Arrah, sit down on the parliamentary side of your arse

the junefox, Wednesday, 16 June 2004 23:33 (nineteen years ago) link

I agree. Beckett is funny. And so is Kafka. Kafka couldn´t stop laughing when he read his own work to his friends.

Jens Drejer (Jens Drejer), Thursday, 17 June 2004 09:20 (nineteen years ago) link

and his friends probably could stop from being creeped out.

tom cleveland (tom cleveland), Thursday, 17 June 2004 11:24 (nineteen years ago) link

James Joyce's Ulysses: One Page Every Day
How to read difficult books

Fred (Fred), Thursday, 17 June 2004 15:12 (nineteen years ago) link

one month passes...
The vocabulary in Shakespeare's plays includes 29,066 different words. There are 29,899 different words in Ulysses.

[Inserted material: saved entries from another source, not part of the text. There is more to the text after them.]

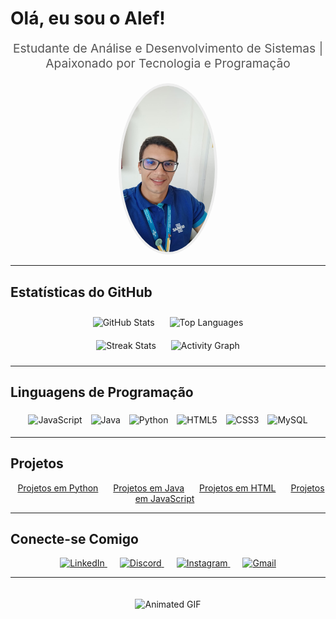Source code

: # Olá, eu sou o Alef!

<p align="center" style="font-size: 1.2rem; color: #555;">
  Estudante de Análise e Desenvolvimento de Sistemas | Apaixonado por Tecnologia e Programação
</p>

<div align="center">
  <img src="https://github.com/alefsantos498/alefsantos498/blob/main/WhatsApp%20Image%202025-03-27%20at%2012.37.25.jpeg" 
       alt="Imagem de Perfil" 
       width="150" 
       style="border-radius: 50%; border: 4px solid #eee;">
</div>

---

## Estatísticas do GitHub

<div align="center">
  <img src="https://github-readme-stats.vercel.app/api?username=alefsantos498&hide_title=false&hide_rank=false&show_icons=true&include_all_commits=true&count_private=true&disable_animations=false&theme=dracula&locale=en&hide_border=false&order=1" 
       alt="GitHub Stats" 
       height="150" 
       style="margin: 10px;">
  <img src="https://github-readme-stats.vercel.app/api/top-langs?username=alefsantos498&locale=en&hide_title=false&layout=compact&card_width=320&langs_count=5&theme=dracula&hide_border=false&order=2" 
       alt="Top Languages" 
       height="150" 
       style="margin: 10px;">
</div>

<div align="center">
  <img src="https://streak-stats.demolab.com?user=alefsantos498&locale=pt-br&mode=daily&theme=dracula&hide_border=false&border_radius=5&order=3" 
       alt="Streak Stats" 
       height="150" 
       style="margin: 10px;">
  <img src="https://github-readme-activity-graph.vercel.app/graph?username=alefsantos498&radius=16&theme=react&area=true&order=5&hide_title=false&hide_border=true" 
       alt="Activity Graph" 
       height="300" 
       style="margin: 10px;">
</div>

---

## Linguagens de Programação

<div align="center">
  <img src="https://cdn.jsdelivr.net/gh/devicons/devicon/icons/javascript/javascript-original.svg" alt="JavaScript" width="40" style="margin: 5px;">
  <img src="https://cdn.jsdelivr.net/gh/devicons/devicon/icons/java/java-original-wordmark.svg" alt="Java" width="40" style="margin: 5px;">
  <img src="https://cdn.jsdelivr.net/gh/devicons/devicon/icons/python/python-original-wordmark.svg" alt="Python" width="40" style="margin: 5px;">
  <img src="https://cdn.jsdelivr.net/gh/devicons/devicon/icons/html5/html5-plain.svg" alt="HTML5" width="40" style="margin: 5px;">
  <img src="https://cdn.jsdelivr.net/gh/devicons/devicon/icons/css3/css3-plain-wordmark.svg" alt="CSS3" width="40" style="margin: 5px;">
  <img src="https://cdn.jsdelivr.net/gh/devicons/devicon/icons/mysql/mysql-original.svg" alt="MySQL" width="40" style="margin: 5px;">
</div>

---

## Projetos

<div align="center">
  <a href="https://github.com/alefsantos498/alefsantos498.git" style="margin: 0 10px;">Projetos em Python</a>
  <a href="#" style="margin: 0 10px;">Projetos em Java</a>
  <a href="#" style="margin: 0 10px;">Projetos em HTML</a>
  <a href="#" style="margin: 0 10px;">Projetos em JavaScript</a>
</div>

---

## Conecte-se Comigo

<div align="center">
  <a href="https://www.linkedin.com/in/alef-santos-viana-34b9b9324" target="_blank" style="margin: 0 10px;">
    <img src="https://raw.githubusercontent.com/maurodesouza/profile-readme-generator/master/src/assets/icons/social/linkedin/default.svg" 
         alt="LinkedIn" 
         width="52" 
         height="40">
  </a>
  <a href="https://discord.gg/drZDAjAS" target="_blank" style="margin: 0 10px;">
    <img src="https://raw.githubusercontent.com/maurodesouza/profile-readme-generator/master/src/assets/icons/social/discord/default.svg" 
         alt="Discord" 
         width="52" 
         height="40">
  </a>
  <a href="https://www.instagram.com/alefsantos78/" target="_blank" style="margin: 0 10px;">
    <img src="https://raw.githubusercontent.com/maurodesouza/profile-readme-generator/master/src/assets/icons/social/instagram/default.svg" 
         alt="Instagram" 
         width="52" 
         height="40">
  </a>
  <a href="mailto:alefviana4@gmail.com" target="_blank" style="margin: 0 10px;">
    <img src="https://raw.githubusercontent.com/maurodesouza/profile-readme-generator/master/src/assets/icons/social/gmail/default.svg" 
         alt="Gmail" 
         width="52" 
         height="40">
  </a>
</div>

---

<div align="center">
  <img src="https://user-images.githubusercontent.com/74038190/213910845-af37a709-8995-40d6-be59-724526e3c3d7.gif" 
       alt="Animated GIF" 
       height="400" 
       style="margin-top: 20px;">
</div>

cºzen (Cozen), Tuesday, 3 August 2004 16:20 (nineteen years ago) link

Where are you taking us?

I look forward, to finding out.

the bellefox, Tuesday, 3 August 2004 16:38 (nineteen years ago) link

There were many more english words in 1910 than there were in the 17th Century.

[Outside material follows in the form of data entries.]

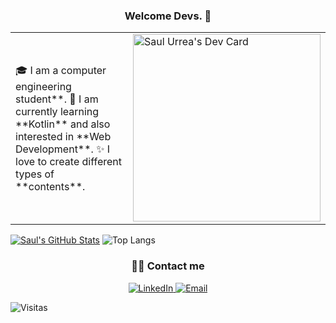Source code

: <h3 align="center">Welcome Devs. 👋</h3>

<table>
<tr>
  <td valign="center">
    🎓 I am a computer engineering student**.
    🌱 I am currently learning **Kotlin** and also interested in **Web Development**.
    ✨ I love to create different types of **contents**.
<td >
  <a href="https://app.daily.dev/SaulitoDev"><img src="https://api.daily.dev/devcards/60e4334634294c57ae42ac32e805a147.png?r=e8b" width="300" alt="Saul Urrea's Dev Card"/></a>
  </td>

</tr>
</table>


  [![Saul's GitHub Stats](https://github-readme-stats.vercel.app/api?username=SaulUrrea&show_icons=true)](https://github.com/SaulUrrea)
  ![Top Langs](https://github-readme-stats.vercel.app/api/top-langs/?username=SaulUrrea&show_icons=true)



<h3 align="center"> 🤝🏻 Contact me </h3>


<p align="center">

<a href="https://www.linkedin.com/in/saul-esteban-urrea-osorio-2879511ba/">
  <img alt="LinkedIn" src="https://img.shields.io/badge/LinkedIn-Saul%20Urrea-blue?style=flat-square&logo=linkedin">
</a>

<a href="mailto:saul5577@gmail.com">
  <img alt="Email" src="https://img.shields.io/badge/Email-saul5577@gmail.com-blue?style=flat-square&logo=gmail">
</a>
  
![Visitas](https://visitor-badge.laobi.icu/badge?page_id=SaulUrrea.SaulUrrea)
</p>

jed (jed_e_3), Tuesday, 3 August 2004 17:55 (nineteen years ago) link

Is that 29,899 English words, or does it include the foreign ones? Go back and recount!

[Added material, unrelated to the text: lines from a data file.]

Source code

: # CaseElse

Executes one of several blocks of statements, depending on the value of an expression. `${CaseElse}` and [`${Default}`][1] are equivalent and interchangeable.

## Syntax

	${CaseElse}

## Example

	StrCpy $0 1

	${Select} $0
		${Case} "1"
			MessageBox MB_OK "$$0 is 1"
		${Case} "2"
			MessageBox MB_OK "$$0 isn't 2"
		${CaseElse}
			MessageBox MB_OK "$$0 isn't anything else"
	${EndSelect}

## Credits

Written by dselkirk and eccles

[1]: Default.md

Martin Skidmore (Martin Skidmore), Tuesday, 3 August 2004 18:16 (nineteen years ago) link

none of the words is antik.

cºzen (Cozen), Tuesday, 3 August 2004 23:27 (nineteen years ago) link

I checked it with my etext version of Ulysses:
Different words/items counted: 30612
Total Words: 265439
Total Punctuation: 43100
Total Other Text: 1506
Total Characters: 1555335
Total Paragraphs: 36167
Seems like the claim is right, but yeah there were many more words around in 20th century than in the 17th.

Fred (Fred), Wednesday, 4 August 2004 06:22 (nineteen years ago) link

one year passes...
What are all of you on about with word counts?! My god I'm delighting in this book, laughing out loud and exclaiming in recognition (Ha! Gerty is the granddaughter of the loud bigoted bar citizen! Garryowen! Dog! Ha!). Of course, the Oxen are around the bend as I languish in the fine romanticism and anti-breederness of Nausicca.

Jaq (Jaq), Friday, 28 October 2005 23:58 (eighteen years ago) link

hmm

Fred (Fred), Saturday, 29 October 2005 14:25 (eighteen years ago) link

I found "Allusions in Ulysses" helpful as a companion book. It has clues to the veiled references and half quotes of everything from Shakespeare and Berkeley to averts and musichall that float through the text. I also thing the Gabler Edition is easier to read than the 1961.

I wonder if anyone has tried to count the words in Finnegans Wake.

steve ketchup, Sunday, 30 October 2005 03:01 (eighteen years ago) link

dubliners is a must b/c then you are "in the club"!

i have reread parts w/o a companion text, but i can't imagine figuring it out on the first go round

fancybill (ozewayo), Sunday, 30 October 2005 05:51 (eighteen years ago) link

I'm reading it this first go-'round with an eye to enjoyment, rather than trying to understand everything as I said over in watcha reading. And not only am I thoroughly enjoying it, I'm looking forward to reading it again.

Of course, I am reading Ulysses as part of my own literary death match, put forth by Engineering Sux. Taking the contenders in alphabetical order, I read Gravity's Rainbow for the first time a few weeks ago. I may read other Pynchon in the future, but I can't imagine picking up that puerile, slapstick work for pleasure ever again. Ulysses won the match in the first 50 pages.

Jaq (Jaq), Sunday, 30 October 2005 15:21 (eighteen years ago) link

there are approx. 234114 in fw steve ketchup.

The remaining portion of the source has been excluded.